On Outing a Zombie
There was a fascinating column up the other day on The Zombie Feed from their resident Zombie Advice columnist, Putrescence. The advice-seeker wanted some counsel on what to do about a friend that seems to be a closeted Zombie:
How do you ask someone something like that? Hey, man, are you dead? Maggots got you down? If he is undead, then he’s clearly trying really hard to hide it. Is it my place to “out” him, even just to me? We’ve been pals for a long time, so I feel kind of bad that he won’t open up about it. He has to know I suspect something, but he won’t talk about it, acts like nothing’s changed.
What should I do?
–Best Formaldehyde Friends
This is one of the trickiest subjects about Living-Zombie relations because of the way in which the tragic and unfortunate persecution of the Differently Animated forces many Zombies to unlive a lie, posing as a fully conventional Living human being, denying their current identity. There’s nothing *wrong* with being alive, of course, just as there’s nothing wrong with being a Zombie, but our society places enormous pressure on Zombies; not so much to conform as to cease existing.
It’s therefore natural that a Zombie might wish to ‘pass’ for a Living person.
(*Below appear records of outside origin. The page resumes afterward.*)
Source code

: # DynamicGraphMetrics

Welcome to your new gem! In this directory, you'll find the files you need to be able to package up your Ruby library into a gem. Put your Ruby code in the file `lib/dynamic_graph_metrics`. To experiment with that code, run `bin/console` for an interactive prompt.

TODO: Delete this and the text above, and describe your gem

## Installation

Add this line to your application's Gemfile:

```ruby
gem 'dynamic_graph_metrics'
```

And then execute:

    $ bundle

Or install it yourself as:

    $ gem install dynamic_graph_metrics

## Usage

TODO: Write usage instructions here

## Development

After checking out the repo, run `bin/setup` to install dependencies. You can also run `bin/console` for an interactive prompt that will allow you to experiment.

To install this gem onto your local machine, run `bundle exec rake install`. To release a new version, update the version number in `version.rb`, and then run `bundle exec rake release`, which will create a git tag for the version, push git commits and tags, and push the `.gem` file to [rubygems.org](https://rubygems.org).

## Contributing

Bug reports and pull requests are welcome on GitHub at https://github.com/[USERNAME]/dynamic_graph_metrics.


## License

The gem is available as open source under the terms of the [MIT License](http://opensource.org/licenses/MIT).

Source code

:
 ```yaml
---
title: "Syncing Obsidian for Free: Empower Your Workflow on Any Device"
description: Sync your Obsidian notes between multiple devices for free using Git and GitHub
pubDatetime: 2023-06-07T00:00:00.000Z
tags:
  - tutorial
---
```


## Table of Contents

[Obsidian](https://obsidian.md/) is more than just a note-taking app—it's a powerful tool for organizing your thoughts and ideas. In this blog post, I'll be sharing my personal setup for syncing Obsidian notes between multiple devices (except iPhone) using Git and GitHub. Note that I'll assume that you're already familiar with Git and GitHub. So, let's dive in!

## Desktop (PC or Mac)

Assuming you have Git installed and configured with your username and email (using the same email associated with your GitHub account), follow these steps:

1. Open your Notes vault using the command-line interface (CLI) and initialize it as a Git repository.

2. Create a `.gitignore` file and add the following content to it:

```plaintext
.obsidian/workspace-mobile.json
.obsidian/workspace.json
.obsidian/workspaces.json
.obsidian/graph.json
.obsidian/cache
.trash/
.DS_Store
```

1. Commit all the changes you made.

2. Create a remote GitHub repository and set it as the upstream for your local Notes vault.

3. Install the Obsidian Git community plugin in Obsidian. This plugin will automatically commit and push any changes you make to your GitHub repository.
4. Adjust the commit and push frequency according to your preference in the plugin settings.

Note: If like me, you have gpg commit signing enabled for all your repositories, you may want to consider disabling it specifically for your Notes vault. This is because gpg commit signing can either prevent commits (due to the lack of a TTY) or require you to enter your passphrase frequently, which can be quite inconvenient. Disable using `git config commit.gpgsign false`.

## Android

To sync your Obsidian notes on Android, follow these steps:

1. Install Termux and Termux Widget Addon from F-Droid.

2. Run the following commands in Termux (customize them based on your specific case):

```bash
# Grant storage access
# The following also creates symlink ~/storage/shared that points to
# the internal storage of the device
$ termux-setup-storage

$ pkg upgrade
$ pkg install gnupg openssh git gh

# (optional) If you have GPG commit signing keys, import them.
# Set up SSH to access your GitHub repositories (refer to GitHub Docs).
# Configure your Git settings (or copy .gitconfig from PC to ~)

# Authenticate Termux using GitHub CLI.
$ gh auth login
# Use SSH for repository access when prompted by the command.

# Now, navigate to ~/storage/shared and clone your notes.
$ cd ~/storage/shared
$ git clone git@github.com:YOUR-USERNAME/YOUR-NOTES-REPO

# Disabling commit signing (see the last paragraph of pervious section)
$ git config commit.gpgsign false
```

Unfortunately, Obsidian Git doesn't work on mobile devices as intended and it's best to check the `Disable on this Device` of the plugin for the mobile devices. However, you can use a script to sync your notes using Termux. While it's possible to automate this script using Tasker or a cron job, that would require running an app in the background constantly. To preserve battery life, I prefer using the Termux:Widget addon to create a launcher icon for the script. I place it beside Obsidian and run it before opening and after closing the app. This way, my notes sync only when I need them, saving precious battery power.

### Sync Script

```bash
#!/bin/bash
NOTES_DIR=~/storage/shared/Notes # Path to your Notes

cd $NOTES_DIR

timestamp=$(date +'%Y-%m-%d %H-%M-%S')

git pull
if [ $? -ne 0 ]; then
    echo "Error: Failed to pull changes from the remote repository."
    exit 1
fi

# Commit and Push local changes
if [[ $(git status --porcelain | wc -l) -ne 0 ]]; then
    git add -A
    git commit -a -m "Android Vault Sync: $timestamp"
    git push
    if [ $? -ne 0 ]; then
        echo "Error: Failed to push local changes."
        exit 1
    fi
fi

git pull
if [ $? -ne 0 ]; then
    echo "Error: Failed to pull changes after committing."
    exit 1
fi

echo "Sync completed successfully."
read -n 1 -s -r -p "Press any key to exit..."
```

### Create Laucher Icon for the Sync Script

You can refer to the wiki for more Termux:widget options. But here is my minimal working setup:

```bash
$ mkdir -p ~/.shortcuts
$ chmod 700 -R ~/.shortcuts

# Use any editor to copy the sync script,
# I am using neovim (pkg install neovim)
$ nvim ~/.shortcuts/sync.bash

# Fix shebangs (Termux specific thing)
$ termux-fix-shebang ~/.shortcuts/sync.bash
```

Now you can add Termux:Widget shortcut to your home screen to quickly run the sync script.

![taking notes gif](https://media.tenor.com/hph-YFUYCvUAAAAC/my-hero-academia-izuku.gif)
Thankfully the Dear Putrescence column handles the question most adroitly, bringing up these concerns in a compassionate manner and advising the friend to be supportive first and foremost, as a friend should be:
My advice is this: don’t rush him. Don’t push him. Let him come to this realization on his own, and be open with him when he does confess his status. At that point, you can tell him what you suspected, but not until then. This is something he will have to come to terms with himself, and it will be important for you to be supportive of him whatever his status, whether he chooses to be open or to hide. Silent support is all you can offer.
The ZRC doesn’t always agree with the various opinion pieces on The Zombie Feed but I think we can all get behind this column and its message of Living-Undead solidarity and friendship, even in difficult and uncertain times. Good show.